首相辞任劇の余波が広がっている。福田康夫首相“肝煎り”の政策といえば消費者庁創設が有名だが、じつはもう1つのプロジェクトが、首相の強力な指令の下で加速度的に進行していた。

 日本が世界最先端のIT国家となることを標榜した「電子政府構想」の実現である。電子政府を推進する目的は2つある。

 1つ目は、行政コストのムダを排除することだ。霞が関の中央官庁(一府一二省庁)ごとに、旅費や物品調達、諸手当等の規程がバラバラに運用されているため、ITを活用して規程の一本化を図る。

 2つ目は、国民の利便性を高めることだ。納税手続きや住民票申請等の行政手続きの電子化を進め、1ヵ所で複数の行政手続きができるワンストップサービスを実現する。
 
 用紙による申請では、たとえば転居する際に、転出先自治体、転入先自治体、運転免許証の住所変更のために警察署など、複数の行政機関に提出しなければならない。

 この4月、電子政府推進のために毎年重点計画を定めるIT戦略本部会合の席上、福田首相は、「そうとうなスピード感を持って改革工程表を見直していただきたい」と、珍しく声を荒らげて檄を飛ばし、電子政府推進の改革工程は5年から2年へと短縮された。

 首相が成果を急いだのは、計画どおり進めば、前述した行政手続きの電子化の推進だけでも、官民合わせて1000億円ものコスト削減効果があるからだ。

 とりわけ、行政のムダを省くには強力な武器となりうる。たとえば現在、霞が関の各省庁の旅費規程の統一化に向けて議論がなされているのだが、「出張範囲や日当の規程が官庁ごとに異なり、運用ルールが1200種類にも及ぶため、それを厳格にチェックする経理担当者だけで200人はいる」(霞が関関係者)という実態が明らかになりつつある。

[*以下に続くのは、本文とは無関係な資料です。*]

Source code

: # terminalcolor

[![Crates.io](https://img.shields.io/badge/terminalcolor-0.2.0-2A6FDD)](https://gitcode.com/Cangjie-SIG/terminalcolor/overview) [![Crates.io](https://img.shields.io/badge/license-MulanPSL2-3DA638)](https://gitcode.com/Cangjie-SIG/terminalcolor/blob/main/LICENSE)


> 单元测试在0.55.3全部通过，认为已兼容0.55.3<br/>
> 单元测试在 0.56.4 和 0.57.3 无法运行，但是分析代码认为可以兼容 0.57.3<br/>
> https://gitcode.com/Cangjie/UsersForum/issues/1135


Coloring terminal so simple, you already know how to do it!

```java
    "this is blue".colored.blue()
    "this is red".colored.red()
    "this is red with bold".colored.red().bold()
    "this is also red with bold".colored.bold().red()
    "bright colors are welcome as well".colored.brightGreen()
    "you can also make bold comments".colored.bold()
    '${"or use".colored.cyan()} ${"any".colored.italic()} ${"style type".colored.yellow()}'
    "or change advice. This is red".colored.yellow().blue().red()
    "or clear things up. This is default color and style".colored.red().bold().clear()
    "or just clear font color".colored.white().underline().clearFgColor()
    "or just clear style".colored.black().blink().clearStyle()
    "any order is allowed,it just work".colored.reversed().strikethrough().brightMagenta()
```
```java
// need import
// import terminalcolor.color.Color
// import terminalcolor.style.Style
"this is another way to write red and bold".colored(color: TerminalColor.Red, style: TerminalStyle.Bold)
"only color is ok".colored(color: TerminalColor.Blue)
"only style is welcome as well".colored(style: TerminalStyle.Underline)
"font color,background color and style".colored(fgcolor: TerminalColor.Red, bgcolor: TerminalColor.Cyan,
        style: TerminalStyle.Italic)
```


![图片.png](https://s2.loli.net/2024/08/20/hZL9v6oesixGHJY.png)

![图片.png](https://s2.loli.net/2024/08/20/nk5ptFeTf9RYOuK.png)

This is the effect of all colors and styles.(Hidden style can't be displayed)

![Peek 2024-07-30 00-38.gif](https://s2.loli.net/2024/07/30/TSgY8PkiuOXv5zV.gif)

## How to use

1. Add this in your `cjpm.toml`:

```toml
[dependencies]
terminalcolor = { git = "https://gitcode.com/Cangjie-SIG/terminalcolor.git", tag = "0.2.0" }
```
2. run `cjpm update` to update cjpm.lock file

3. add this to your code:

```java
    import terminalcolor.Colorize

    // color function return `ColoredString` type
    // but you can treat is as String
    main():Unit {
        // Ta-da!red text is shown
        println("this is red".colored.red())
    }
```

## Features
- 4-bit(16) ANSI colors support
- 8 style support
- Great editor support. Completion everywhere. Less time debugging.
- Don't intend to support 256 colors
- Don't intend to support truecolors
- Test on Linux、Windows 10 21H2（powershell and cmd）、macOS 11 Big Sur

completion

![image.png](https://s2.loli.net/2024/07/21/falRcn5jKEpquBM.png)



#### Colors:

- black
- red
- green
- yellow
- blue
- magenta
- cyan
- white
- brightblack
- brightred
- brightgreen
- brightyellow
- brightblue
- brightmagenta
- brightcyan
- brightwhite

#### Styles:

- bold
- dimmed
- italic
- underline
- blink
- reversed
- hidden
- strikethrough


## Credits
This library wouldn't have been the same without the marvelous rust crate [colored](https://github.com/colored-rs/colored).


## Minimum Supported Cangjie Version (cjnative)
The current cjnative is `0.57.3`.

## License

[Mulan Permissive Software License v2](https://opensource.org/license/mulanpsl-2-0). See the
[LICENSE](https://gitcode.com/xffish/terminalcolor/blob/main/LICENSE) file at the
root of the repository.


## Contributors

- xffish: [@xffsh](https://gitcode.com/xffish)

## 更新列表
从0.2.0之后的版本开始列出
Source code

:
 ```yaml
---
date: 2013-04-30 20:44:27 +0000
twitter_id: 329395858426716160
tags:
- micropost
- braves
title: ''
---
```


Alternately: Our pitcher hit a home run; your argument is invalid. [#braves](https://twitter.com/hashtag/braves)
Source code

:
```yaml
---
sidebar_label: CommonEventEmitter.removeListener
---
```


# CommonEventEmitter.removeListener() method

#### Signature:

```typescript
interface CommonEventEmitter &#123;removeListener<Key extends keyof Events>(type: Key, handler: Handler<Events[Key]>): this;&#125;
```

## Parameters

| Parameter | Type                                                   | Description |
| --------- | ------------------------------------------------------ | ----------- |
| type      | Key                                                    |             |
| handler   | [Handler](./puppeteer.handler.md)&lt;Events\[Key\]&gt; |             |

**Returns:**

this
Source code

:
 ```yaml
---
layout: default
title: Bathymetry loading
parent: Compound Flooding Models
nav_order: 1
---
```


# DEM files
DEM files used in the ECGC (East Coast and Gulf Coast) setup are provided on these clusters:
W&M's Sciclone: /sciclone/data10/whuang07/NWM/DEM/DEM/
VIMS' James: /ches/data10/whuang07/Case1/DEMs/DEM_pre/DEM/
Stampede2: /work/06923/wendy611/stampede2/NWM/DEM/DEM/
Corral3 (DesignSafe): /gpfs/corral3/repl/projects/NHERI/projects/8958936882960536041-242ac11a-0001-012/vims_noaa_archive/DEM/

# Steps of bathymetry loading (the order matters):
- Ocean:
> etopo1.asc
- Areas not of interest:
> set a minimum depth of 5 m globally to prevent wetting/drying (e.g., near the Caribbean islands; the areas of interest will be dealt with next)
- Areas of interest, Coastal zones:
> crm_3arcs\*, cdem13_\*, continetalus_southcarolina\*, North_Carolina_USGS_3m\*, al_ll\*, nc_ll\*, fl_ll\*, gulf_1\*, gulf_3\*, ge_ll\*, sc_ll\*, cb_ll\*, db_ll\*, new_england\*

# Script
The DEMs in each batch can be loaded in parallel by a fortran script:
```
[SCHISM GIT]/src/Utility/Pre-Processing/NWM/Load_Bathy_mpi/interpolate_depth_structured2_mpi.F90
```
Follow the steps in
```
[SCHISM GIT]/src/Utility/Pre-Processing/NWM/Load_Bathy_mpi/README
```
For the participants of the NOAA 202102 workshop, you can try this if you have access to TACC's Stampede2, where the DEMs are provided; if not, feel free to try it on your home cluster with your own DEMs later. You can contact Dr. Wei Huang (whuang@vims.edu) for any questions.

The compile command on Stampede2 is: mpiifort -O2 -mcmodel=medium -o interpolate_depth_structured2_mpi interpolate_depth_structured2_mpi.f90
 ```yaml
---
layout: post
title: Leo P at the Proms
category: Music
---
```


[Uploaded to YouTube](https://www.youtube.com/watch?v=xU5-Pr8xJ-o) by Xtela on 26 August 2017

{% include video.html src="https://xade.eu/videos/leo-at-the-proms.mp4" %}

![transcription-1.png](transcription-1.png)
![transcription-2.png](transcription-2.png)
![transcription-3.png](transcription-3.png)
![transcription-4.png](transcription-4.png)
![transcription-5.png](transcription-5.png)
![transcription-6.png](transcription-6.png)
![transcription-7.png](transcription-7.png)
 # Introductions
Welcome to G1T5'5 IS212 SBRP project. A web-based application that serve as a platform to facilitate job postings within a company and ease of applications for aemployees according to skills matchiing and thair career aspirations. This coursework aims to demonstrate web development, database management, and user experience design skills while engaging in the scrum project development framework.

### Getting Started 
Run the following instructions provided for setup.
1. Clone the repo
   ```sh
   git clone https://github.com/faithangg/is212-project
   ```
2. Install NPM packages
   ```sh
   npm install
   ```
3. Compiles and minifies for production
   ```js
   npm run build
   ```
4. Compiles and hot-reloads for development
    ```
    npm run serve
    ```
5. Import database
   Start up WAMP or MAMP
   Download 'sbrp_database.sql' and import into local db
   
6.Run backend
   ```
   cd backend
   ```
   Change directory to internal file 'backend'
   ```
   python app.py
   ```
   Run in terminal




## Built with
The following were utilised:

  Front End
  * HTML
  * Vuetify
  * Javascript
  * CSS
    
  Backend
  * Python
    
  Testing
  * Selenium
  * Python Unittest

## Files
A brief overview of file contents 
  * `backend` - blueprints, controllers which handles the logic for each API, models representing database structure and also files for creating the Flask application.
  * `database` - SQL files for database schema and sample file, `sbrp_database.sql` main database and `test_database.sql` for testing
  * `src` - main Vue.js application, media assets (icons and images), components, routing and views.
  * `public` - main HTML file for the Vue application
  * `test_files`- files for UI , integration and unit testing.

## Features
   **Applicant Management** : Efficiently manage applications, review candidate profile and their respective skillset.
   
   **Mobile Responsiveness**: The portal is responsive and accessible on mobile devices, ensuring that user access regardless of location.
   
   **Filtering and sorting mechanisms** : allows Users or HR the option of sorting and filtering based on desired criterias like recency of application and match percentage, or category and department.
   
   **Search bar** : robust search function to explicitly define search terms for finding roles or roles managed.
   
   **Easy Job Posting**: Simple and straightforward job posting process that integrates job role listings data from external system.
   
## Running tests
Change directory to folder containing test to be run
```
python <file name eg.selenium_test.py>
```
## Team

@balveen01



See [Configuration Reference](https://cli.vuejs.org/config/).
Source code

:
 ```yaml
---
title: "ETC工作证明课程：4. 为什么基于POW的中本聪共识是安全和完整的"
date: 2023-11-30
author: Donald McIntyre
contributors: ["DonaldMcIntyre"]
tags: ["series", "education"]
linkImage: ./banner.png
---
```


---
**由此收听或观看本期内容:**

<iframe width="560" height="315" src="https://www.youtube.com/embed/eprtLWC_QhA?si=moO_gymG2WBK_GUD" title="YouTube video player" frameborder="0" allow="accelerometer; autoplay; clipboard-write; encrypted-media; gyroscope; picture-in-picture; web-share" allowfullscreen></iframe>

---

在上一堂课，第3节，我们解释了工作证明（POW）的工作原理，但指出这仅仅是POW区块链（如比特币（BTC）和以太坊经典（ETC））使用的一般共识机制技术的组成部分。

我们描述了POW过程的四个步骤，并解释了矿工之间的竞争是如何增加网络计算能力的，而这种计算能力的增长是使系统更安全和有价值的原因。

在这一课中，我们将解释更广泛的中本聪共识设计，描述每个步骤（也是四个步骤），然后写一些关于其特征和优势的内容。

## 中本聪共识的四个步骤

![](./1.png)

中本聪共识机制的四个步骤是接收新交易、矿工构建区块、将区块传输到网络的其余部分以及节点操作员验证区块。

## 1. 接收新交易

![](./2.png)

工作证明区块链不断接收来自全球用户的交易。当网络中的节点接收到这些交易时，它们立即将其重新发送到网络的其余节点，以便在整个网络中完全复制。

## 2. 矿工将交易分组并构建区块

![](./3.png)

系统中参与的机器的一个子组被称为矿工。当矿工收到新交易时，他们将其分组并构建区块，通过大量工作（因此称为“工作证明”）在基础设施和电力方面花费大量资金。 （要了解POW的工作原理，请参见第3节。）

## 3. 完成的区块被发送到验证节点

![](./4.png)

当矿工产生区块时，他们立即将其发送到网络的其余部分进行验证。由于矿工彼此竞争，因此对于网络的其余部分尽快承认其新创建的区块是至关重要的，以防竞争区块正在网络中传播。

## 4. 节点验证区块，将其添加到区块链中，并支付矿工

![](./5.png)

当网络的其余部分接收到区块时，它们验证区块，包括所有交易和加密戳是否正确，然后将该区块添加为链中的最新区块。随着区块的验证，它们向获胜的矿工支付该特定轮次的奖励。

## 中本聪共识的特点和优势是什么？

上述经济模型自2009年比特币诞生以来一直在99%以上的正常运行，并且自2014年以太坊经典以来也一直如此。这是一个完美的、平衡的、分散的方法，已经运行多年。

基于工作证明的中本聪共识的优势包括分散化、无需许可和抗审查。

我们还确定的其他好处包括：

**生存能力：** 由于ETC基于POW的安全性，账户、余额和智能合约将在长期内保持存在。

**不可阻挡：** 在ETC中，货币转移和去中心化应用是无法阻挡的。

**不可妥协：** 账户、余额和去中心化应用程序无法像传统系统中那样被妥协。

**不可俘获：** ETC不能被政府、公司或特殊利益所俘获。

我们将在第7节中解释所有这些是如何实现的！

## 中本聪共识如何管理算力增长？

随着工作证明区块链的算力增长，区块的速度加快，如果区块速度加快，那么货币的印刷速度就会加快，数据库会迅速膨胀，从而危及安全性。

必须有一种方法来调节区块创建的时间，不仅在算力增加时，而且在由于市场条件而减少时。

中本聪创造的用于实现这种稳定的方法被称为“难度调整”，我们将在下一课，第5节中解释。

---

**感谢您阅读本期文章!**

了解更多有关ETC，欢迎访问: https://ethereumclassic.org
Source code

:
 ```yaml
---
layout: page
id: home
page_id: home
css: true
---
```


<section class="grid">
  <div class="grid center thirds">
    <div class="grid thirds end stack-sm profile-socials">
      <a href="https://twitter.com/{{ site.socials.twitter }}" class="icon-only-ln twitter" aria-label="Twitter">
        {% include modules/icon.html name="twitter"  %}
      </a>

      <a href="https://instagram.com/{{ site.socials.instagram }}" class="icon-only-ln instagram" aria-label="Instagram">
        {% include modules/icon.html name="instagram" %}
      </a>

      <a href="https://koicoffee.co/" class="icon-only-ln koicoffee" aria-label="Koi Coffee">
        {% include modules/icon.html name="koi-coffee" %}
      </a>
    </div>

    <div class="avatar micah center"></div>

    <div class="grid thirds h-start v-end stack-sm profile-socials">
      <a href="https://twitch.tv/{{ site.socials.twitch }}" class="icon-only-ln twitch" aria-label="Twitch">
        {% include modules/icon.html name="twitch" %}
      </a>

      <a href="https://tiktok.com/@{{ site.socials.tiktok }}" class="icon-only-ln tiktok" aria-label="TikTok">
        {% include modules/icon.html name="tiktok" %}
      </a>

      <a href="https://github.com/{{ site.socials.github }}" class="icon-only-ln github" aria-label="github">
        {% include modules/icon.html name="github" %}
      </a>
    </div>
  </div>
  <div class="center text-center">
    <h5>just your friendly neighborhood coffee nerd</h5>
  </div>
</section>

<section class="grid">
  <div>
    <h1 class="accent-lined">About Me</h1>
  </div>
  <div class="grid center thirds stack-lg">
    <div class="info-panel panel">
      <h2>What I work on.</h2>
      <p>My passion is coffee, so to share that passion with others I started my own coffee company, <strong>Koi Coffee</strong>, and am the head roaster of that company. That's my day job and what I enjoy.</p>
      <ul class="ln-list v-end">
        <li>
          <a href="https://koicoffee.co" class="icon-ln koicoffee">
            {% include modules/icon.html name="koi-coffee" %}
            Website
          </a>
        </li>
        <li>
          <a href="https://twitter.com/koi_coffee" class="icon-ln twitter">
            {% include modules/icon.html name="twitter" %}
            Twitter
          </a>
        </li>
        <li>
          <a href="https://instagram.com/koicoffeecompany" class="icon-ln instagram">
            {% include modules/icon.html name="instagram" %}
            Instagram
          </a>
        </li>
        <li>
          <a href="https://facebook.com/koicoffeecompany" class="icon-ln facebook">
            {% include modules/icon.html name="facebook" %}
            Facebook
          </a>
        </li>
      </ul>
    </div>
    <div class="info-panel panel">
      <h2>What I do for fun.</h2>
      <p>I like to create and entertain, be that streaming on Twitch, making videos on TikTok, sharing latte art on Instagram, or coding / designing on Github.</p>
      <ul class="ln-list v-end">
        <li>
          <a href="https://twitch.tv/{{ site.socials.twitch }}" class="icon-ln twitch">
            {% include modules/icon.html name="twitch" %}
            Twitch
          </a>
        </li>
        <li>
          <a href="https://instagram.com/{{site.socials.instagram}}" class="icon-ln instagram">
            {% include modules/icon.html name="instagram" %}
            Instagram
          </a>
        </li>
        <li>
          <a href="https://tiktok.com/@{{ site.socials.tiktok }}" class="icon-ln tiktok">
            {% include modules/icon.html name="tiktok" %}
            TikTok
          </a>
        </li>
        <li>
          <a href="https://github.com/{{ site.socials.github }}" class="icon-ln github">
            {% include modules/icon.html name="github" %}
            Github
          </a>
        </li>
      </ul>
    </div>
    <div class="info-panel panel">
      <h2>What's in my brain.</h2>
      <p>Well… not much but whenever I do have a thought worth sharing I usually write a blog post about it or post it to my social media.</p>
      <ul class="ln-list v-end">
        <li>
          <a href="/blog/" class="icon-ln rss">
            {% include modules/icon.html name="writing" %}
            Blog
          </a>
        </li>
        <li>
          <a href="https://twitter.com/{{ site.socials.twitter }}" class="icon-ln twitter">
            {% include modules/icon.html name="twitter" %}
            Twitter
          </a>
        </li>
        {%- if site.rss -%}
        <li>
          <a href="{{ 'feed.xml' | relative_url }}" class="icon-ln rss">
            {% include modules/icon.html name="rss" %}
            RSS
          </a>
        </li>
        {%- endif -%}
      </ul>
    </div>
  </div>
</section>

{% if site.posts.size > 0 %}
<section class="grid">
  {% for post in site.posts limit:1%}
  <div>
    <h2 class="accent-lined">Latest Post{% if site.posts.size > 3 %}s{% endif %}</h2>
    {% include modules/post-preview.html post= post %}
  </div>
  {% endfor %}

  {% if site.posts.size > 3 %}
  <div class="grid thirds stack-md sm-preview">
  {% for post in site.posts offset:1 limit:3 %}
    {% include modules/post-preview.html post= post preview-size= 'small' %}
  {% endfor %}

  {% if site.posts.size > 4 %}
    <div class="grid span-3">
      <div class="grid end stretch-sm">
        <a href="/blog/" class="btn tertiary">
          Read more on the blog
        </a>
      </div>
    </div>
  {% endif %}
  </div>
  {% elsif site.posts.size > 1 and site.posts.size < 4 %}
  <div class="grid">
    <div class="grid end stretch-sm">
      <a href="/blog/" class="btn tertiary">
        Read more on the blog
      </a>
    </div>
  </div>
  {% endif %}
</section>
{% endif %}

 IT戦略本部会合では、精密大手キヤノンの年間15万件の出張精算を1人の経理担当者でさばいている事例が示された。諸規程の統一化を図り、新システムを導入できれば、そうとうなコスト削減になるはずだ。

 だが、わが身を削るプロジェクトの推進に、霞が関が自発的に取り組むはずがない。だから、上位組織としてIT戦略本部を設置し、福田首相は自ら号令をかけた。

 そのお目付け役が不在であれば、頓挫しかねない。ここにもまた、無責任ゆえの綻びが生じている。